Title: Learning and Smoothed Analysis
We give a new model of learning motivated by smoothed analysis (Spielman and Teng, 2001). In this model, we analyze two new algorithms, for PAC-learning DNFs and agnostically learning decision trees, from random examples drawn from a constant-bounded product distributions. These two problems had previously been solved using membership queries (Jackson, 1995; Gopalan et al, 2005). Our analysis demonstrates that the “heavy” Fourier coefficients of a DNF alone suffice to recover the DNF. We also show that a structural property of the Fourier spectrum of any boolean function holds over “typical” product distributions.
Joint work with Alex Samorodnitsky and Shang-Hua Teng
Title: Learning, Polynomials, and Circuit Lower Bounds.
In 1989, Linial, Mansour, and Nisan pioneered the “Fourier method” in computational learning theory by reducing the problem of uniform-distribution learning to the problem of approximating concept classes by real polynomials. Additionally, they gave applications to proving circuit lower bounds for constant depth circuits. In this two-part talk, I will continue these themes and describe 1) how real approximation theory is still a fundamental problem in learning theory (in particular, by examining the complexity of empirical risk minimization over R^n) and 2) why– in a precise sense– learning algorithms actually imply circuit lower bounds.

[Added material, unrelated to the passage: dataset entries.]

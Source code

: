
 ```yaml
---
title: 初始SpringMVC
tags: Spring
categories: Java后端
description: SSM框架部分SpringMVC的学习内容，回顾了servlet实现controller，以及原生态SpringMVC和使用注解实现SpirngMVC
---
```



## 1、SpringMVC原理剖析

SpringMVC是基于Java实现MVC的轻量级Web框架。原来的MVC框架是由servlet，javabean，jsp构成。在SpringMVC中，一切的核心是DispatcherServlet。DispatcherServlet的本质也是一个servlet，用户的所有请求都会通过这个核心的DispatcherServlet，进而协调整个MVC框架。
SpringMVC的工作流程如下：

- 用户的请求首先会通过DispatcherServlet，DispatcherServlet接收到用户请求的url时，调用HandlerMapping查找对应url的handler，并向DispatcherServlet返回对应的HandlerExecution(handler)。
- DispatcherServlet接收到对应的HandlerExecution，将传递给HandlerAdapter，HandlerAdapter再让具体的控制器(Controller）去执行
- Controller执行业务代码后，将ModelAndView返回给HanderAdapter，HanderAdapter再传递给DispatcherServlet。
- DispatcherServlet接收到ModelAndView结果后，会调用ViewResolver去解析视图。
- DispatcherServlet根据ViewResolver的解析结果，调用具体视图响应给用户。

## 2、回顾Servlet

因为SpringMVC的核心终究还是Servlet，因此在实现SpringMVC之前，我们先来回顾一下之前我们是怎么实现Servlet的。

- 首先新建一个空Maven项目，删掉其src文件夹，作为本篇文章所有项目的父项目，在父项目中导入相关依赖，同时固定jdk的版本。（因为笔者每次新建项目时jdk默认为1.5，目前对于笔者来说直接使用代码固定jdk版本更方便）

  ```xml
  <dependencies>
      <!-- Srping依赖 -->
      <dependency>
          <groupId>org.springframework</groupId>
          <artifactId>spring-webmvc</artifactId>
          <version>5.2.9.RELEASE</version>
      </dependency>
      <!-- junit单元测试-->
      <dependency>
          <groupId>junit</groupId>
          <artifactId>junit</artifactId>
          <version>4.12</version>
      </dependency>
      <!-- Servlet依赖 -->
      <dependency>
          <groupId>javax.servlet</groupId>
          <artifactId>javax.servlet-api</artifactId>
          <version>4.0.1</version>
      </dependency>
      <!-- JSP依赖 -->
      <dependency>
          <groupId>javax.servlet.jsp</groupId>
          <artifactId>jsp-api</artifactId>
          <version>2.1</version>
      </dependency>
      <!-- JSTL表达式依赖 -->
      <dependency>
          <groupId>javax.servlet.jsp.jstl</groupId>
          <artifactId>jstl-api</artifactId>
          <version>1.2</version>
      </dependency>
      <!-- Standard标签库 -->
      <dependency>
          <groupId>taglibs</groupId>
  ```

Title: Approximate Clustering without the Approximation
There has been substantial work on approximation algorithms for clustering
data under distance-based objective functions such as k-median, k-means,
and min-sum objectives. This work is fueled in part by the hope that
approximating these objectives well will indeed yield more accurate
solutions. That is, for problems such as clustering proteins by function,
or clustering images by subject, there is some unknown correct “target”
clustering and the implicit assumption is that clusterings that are
approximately optimal in terms of these distance-based measures are also
approximately correct in terms of error with respect to the target. In
this work we show that if we make this implicit assumption explicit —
that is, if we assume that any c-approximation to the given clustering
objective Phi is epsilon-close to the target — then we can produce
clusterings that are O(epsilon)-close to the target, even for values c for
which obtaining a c-approximation is NP-hard. In particular, for the
k-median, k-means, and min-sum objectives, we show that we can achieve
this guarantee for any constant c > 1.
Our results show how by explicitly considering the alignment between the
objective function used and the true underlying clustering goals, one can
bypass computational barriers and perform as if these objectives were
computationally substantially easier.
Title: Getting around Barriers in Learning Theory
This talk is about a collection of examples where a barrier in learning theory has fallen, how it fell, and some discussion about how we can get around remaining barriers. I plan to discuss and compare problems in sample complexity, computational complexity, and complex learning problems.